Workers check solar panels at a company exporting solar cells in Jiangsu province, August 6, 2013. The European Commission on August 2 said that it had adopted a decision to accept the undertaking offered by Chinese exporting producers of solar panels, as well as a regulation exempting participating companies from paying provisional anti-dumping duties. The agreement, which will take effect on Aug. 6, came nearly two months after the European Commission decided on June 4 to impose provisional anti-dumping duties on imports of solar panels, cells and wafers from China. [Photo: Asianewsphoto.com]
As the solar panel dispute between China and the European Union (EU) lessened last week with the agreed minimum price and quota set for Chinese imports, the country's photovoltaic (PV) industry faces a task of structural upgrading.
According to a statement published Saturday by the European Commission, or the EU's executive arm, the EU endorsed the price undertaking submitted by a bloc of Chinese solar panel exporters, as well as a quota for their total exports to the EU. The agreement takes effect on Aug. 6.
The deal came after weeks of intensive talks following the EU decision in June to impose hefty provisional anti-dumping tariffs on solar panel imports from China.
Meanwhile, concerns are growing over whether Chinese domestic PV companies are braced for the change of climate and to which direction China-EU solar PV trade will head under the quota and price restraints.
In spite of China's huge presence in the solar industry, the country is so far a processing industry, an assembly line for the world's solar products, said Zha Daojiong, energy expert and professor at Peking University.
"A lack of core technologies has deprived China of a competitive edge in the international market," Zha said, suggesting Chinese companies tackle the challenges through innovation and upgrading.
Chinese solar panel production reportedly quadrupled between 2009 and 2011 to surpass the entire global demand. As a result, the EU accused China of dumping its solar panels in Europe at below-cost prices, involving20 billion U.S. dollars of trade between the two powers.
Cai Duwei, chief analyst at Chinese PV industry observing website Solarzoom, forecast that the EU market will become a high-end one, friendly to companies with high-efficiency, high technology and inevitably, high costs.
"The solar PV market used to be flat and centered on a low-price market," Cai was quoted in Tuesday's edition of Shanghai Securities News as saying. He added that major PV markets including China, the United States, Japan and the EU will start to differentiate.
The key for PV companies to succeed lies in seizing the high-end market by brand and quality, said the Solarzoom analyst.
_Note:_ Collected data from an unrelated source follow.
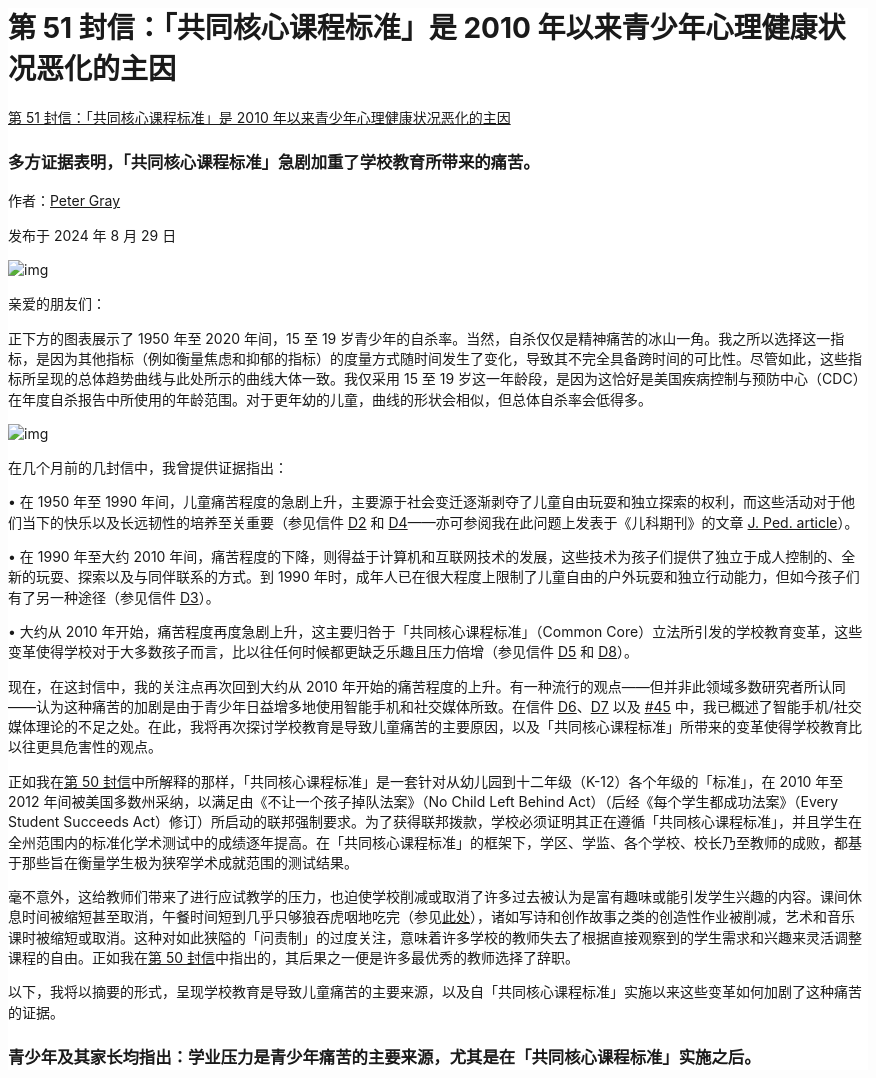 # 第 51 封信：「共同核心课程标准」是 2010 年以来青少年心理健康状况恶化的主因

[第 51 封信：「共同核心课程标准」是 2010 年以来青少年心理健康状况恶化的主因](https://petergray.substack.com/p/letter-51-common-core-is-the-main)

### 多方证据表明，「共同核心课程标准」急剧加重了学校教育所带来的痛苦。

作者：[Peter Gray](https://substack.com/@petergray)

发布于 2024 年 8 月 29 日

![img](https://substackcdn.com/image/fetch/w_1456,c_limit,f_auto,q_auto:good,fl_progressive:steep/https%3A%2F%2Fsubstack-post-media.s3.amazonaws.com%2Fpublic%2Fimages%2F1582b354-6736-4fbd-99c1-2570cf528443_1024x682.jpeg)

亲爱的朋友们：

正下方的图表展示了 1950 年至 2020 年间，15 至 19 岁青少年的自杀率。当然，自杀仅仅是精神痛苦的冰山一角。我之所以选择这一指标，是因为其他指标（例如衡量焦虑和抑郁的指标）的度量方式随时间发生了变化，导致其不完全具备跨时间的可比性。尽管如此，这些指标所呈现的总体趋势曲线与此处所示的曲线大体一致。我仅采用 15 至 19 岁这一年龄段，是因为这恰好是美国疾病控制与预防中心（CDC）在年度自杀报告中所使用的年龄范围。对于更年幼的儿童，曲线的形状会相似，但总体自杀率会低得多。

![img](https://substackcdn.com/image/fetch/w_1456,c_limit,f_auto,q_auto:good,fl_progressive:steep/https%3A%2F%2Fsubstack-post-media.s3.amazonaws.com%2Fpublic%2Fimages%2F545a71cf-506b-4d8a-9695-ab5cf2bcc586_1204x872.png)

在几个月前的几封信中，我曾提供证据指出：

•   在 1950 年至 1990 年间，儿童痛苦程度的急剧上升，主要源于社会变迁逐渐剥夺了儿童自由玩耍和独立探索的权利，而这些活动对于他们当下的快乐以及长远韧性的培养至关重要（参见信件 [D2](https://petergray.substack.com/p/d2-why-did-teen-suicides-especially) 和 [D4](https://petergray.substack.com/p/d4-the-decline-in-kids-freedom-from)——亦可参阅我在此问题上发表于《儿科期刊》的文章 [J. Ped. article](https://www.petergray.org/_files/ugd/b4b4f9_f2cb98d004af4ebf9644c8daa30b040e.pdf)）。

•   在 1990 年至大约 2010 年间，痛苦程度的下降，则得益于计算机和互联网技术的发展，这些技术为孩子们提供了独立于成人控制的、全新的玩耍、探索以及与同伴联系的方式。到 1990 年时，成年人已在很大程度上限制了儿童自由的户外玩耍和独立行动能力，但如今孩子们有了另一种途径（参见信件 [D3](https://petergray.substack.com/p/d3-why-did-teen-suicides-especially)）。

•   大约从 2010 年开始，痛苦程度再度急剧上升，这主要归咎于「共同核心课程标准」（Common Core）立法所引发的学校教育变革，这些变革使得学校对于大多数孩子而言，比以往任何时候都更缺乏乐趣且压力倍增（参见信件 [D5](https://petergray.substack.com/p/d5-why-did-teens-suicides-increased) 和 [D8](https://petergray.substack.com/p/d8-multiple-causes-of-increase-in)）。

现在，在这封信中，我的关注点再次回到大约从 2010 年开始的痛苦程度的上升。有一种流行的观点——但并非此领域多数研究者所认同——认为这种痛苦的加剧是由于青少年日益增多地使用智能手机和社交媒体所致。在信件 [D6](https://petergray.substack.com/p/d8-multiple-causes-of-increase-in)、[D7](https://petergray.substack.com/p/benefits-and-challenges-of-social) 以及 [#45](https://petergray.substack.com/p/45-the-importance-of-critical-analyses) 中，我已概述了智能手机/社交媒体理论的不足之处。在此，我将再次探讨学校教育是导致儿童痛苦的主要原因，以及「共同核心课程标准」所带来的变革使得学校教育比以往更具危害性的观点。

正如我在[第 50 封信](https://petergray.substack.com/p/letter-50-the-origin-and-harm-of)中所解释的那样，「共同核心课程标准」是一套针对从幼儿园到十二年级（K-12）各个年级的「标准」，在 2010 年至 2012 年间被美国多数州采纳，以满足由《不让一个孩子掉队法案》（No Child Left Behind Act）（后经《每个学生都成功法案》（Every Student Succeeds Act）修订）所启动的联邦强制要求。为了获得联邦拨款，学校必须证明其正在遵循「共同核心课程标准」，并且学生在全州范围内的标准化学术测试中的成绩逐年提高。在「共同核心课程标准」的框架下，学区、学监、各个学校、校长乃至教师的成败，都基于那些旨在衡量学生极为狭窄学术成就范围的测试结果。

毫不意外，这给教师们带来了进行应试教学的压力，也迫使学校削减或取消了许多过去被认为是富有趣味或能引发学生兴趣的内容。课间休息时间被缩短甚至取消，午餐时间短到几乎只够狼吞虎咽地吃完（参见[此处](https://petergray.substack.com/p/what-happened-to-school-lunch-hour)），诸如写诗和创作故事之类的创造性作业被削减，艺术和音乐课时被缩短或取消。这种对如此狭隘的「问责制」的过度关注，意味着许多学校的教师失去了根据直接观察到的学生需求和兴趣来灵活调整课程的自由。正如我在[第 50 封信](https://petergray.substack.com/p/letter-50-the-origin-and-harm-of)中指出的，其后果之一便是许多最优秀的教师选择了辞职。

以下，我将以摘要的形式，呈现学校教育是导致儿童痛苦的主要来源，以及自「共同核心课程标准」实施以来这些变革如何加剧了这种痛苦的证据。

### **青少年及其家长均指出：学业压力是青少年痛苦的主要来源，尤其是在「共同核心课程标准」实施之后。**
In fact, some small market players have quickly responded to the shifting demand with their featured products, according to Zhao Yonghong, secretary general at the PV industry association in Hangzhou, capital city of southeast China's Zhejiang Province.
With its popular solar tile products priced between 0.8 euro (1.06 U.S. dollar) and 1 euro per watt of the produced power, Zhejiang Heda Solar Technology Co., Ltd. is one of the small companies that are unperturbed by the EU-China price arrangement of 0.56 euro, according to Zhao.
The PV market has entered a phase of differentiated products, which provides opportunities for cash-strapped small companies, said Zhao.
Meanwhile, hopes not only lie in the international market, but are also pinned on the expansion of domestic demand, which analysts believe has not been fully tapped into by investors.
Besides the often-talked-about approach to incorporate PV power stations into the State Grid system, Zha regards the application of PV facilities for China's millions of homes in urban and rural areas as another effective way to cut the industry's idle capacity and tap the country's vast potential.
China has been emphasizing the importance of the PV industry amid the country's initiatives to upgrade its industrial operations and energy structure.
The State Council, China's Cabinet, issued a statement on July 15 that targets an annual installation of 10 GW of solar energy between 2013-2015, with total installed capacity exceeding 35 GW by 2015.